Cutting Vehicle Pollution Is Key to Curbing Climate Change

Cutting Vehicle Pollution Is Key to Curbing Climate Change

Part II

Part 2 on the Sept. 30 Climate Action Conference, organized by Supervisor James Walkinshaw. Part 1 was published in the Oct. 12 issue. 

    Driving less and driving lower-polluting vehicles are keys to reducing the greenhouse gases that are warming the planet and Fairfax County, attendees learned at the Sept. 30 Climate Action Conference, organized by Braddock Supervisor James Walkinshaw. 

But cutting these emissions will be uphill. Fairfax County and most suburbs were designed to be car-centric, from commuting to grocery shopping to driving kids to school.

Transportation emissions are 42 percent of all carbon emissions in the county, according to the Community-wide Energy and Climate Action Plan (CECAP). The Metropolitan Washington Council of Governments’ inventory puts transportation’s share of Fairfax County’s greenhouse gas emissions at 43 percent. 

Another sobering fact: “Personal vehicles are the country’s largest source of transportation-related greenhouse gas emissions,” reports the American Council for an Energy-Efficient Economy.

Fairfax County’s Goals

Fairfax County has set two long-term goals. The first is to achieve energy carbon neutrality in local government operations, like buildings and vehicles, by 2040. The county’s operations are only three to five percent of overall greenhouse gas emissions, noted Andrea McGimsey with the Faith Alliance for Climate Solutions (FACS). 

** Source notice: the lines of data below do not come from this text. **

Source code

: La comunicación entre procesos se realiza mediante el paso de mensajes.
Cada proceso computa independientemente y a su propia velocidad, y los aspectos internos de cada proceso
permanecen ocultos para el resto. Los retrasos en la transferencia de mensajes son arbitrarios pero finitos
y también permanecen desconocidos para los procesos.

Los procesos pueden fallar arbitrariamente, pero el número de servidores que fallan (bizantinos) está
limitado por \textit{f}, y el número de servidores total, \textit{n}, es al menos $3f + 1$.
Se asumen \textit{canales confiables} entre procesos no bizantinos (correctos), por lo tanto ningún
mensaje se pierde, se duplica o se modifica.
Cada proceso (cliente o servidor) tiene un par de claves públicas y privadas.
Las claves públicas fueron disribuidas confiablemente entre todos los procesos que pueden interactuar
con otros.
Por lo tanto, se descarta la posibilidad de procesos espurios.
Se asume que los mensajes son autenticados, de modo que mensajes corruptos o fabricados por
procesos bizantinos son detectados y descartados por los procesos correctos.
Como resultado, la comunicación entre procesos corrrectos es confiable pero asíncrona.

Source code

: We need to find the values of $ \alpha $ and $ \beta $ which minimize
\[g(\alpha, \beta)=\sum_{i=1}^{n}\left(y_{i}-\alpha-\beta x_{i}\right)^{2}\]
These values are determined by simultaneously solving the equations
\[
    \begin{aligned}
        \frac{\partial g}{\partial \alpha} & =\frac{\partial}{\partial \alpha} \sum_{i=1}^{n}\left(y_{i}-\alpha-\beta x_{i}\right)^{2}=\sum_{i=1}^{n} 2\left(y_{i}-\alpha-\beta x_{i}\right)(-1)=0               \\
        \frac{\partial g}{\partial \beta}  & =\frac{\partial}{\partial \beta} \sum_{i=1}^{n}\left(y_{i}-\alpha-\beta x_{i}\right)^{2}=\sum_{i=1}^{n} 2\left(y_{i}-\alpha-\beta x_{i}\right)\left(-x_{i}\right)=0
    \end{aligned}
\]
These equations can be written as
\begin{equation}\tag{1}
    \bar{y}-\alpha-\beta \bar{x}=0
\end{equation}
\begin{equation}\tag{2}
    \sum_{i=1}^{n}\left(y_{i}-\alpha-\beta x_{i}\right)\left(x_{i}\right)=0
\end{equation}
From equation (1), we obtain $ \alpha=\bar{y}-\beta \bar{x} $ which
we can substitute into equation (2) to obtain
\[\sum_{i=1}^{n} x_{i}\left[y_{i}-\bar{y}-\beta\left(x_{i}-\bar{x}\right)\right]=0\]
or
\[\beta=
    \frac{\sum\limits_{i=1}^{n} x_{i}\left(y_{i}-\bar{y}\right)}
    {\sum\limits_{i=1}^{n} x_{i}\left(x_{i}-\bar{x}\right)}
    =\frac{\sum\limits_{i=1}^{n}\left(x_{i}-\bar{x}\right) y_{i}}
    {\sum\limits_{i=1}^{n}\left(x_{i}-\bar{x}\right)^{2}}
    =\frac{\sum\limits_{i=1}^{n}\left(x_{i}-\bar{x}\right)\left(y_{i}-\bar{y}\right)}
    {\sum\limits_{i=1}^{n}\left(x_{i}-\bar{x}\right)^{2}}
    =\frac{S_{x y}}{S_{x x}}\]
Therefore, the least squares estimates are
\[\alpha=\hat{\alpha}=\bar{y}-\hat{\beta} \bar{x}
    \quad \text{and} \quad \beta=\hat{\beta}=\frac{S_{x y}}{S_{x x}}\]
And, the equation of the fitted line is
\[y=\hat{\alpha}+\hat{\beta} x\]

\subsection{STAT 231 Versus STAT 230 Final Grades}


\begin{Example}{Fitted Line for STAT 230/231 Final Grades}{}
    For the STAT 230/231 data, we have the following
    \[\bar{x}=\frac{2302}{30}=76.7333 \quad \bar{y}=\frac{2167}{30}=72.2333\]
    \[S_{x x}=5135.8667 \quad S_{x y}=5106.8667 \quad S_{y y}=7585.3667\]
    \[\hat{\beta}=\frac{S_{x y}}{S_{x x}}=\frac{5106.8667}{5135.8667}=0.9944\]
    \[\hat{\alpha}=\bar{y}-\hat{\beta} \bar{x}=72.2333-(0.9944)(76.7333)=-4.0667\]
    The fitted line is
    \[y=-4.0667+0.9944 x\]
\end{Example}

The second is the community-wide goal of carbon neutrality from all sources by 2050, with at least an 87 percent reduction in total greenhouse gas emissions compared with 2005 levels.

Katy Daley with the county’s Office of Environmental and Energy Coordination said that reaching the 2050, community-wide, carbon neutral goal will require increasing non-motorized transportation by 2030.

Board of Supervisors Chairman Jeff McKay called climate change a “crisis situation” and urged everyone to “be the messenger.” 

“We need the community talking to the community,” he said, “not the government talking to the community.” 

A Multi-faceted Problem

Speakers explored topics like energy audits, home energy efficiency, solar power and clean energy tax incentives.

Fairfax County’s community climate action plan seeks “to reduce emissions from private vehicles, as well as traffic congestion, by expanding public and private mobility options that can decrease private vehicle use,” it says. “The strategy relies on significant improvements in biking, walking and transit infrastructure that makes a non-car dependent lifestyle a viable, convenient and safe alternative to driving.

Walkinshaw highlighted the county’s first all-electric trash truck which produces zero emissions and eliminates fuel costs. The county is piloting eight battery-electric Fairfax Connector buses. Congressman Gerry Connolly, a former Board of Supervisors member and chair, touted bicycle trails that he expanded. He voted for major bills in the House of Representatives to incentivize less-polluting energy, he said. 

Public transit can reduce emissions by 45 percent compared to cars, Kate Mattice, the Northern Virginia Transportation Commission’s Executive Director, offered, but most public transit options are organized for commuting. 

Electric vehicle (EV) advocates argue that EVs pollute less than traditional gas-powered, internal combustion engines. “All-electric vehicles produce zero tailpipe emissions and PHEVs (plug-in hybrid electric vehicles) produce no tailpipe emissions when operating in all-electric mode,” according to the U.S. Department of Energy’s website.

Fairfax County has nearly 200 publicly available EV charging stations, according to County flyers. Jeffrey Jacobs with the Electric Vehicle Association of Greater Washington recommended “Charge Up Fairfax,” which helps homeowner and condominium associations access EV charging. His organization’s materials show electric car costs ranging from $26,500 to $200,000 and the average U.S. gasoline car at $48,000.

Kevin Romance, Fairfax Alliance for Better Bicycling, said that biking does not just have to be a “singular exercise of going to Metro.” His volunteer organization supported the Board of Supervisors’ adoption of a bicycle master plan.

McGimsey maintained, “The faith community can have an outsized influence.” FACS promotes EV charging for churches, synagogues and mosques and urges faith communities to advocate for walking, bicycling and public transit systems. She views climate change as a “moral challenge” and urged people to persuade elected officials to enact stronger policies. 

Reducing greenhouse gases from vehicles is challenging. Fairfax County is a “very car-dependent county,” Daley offered.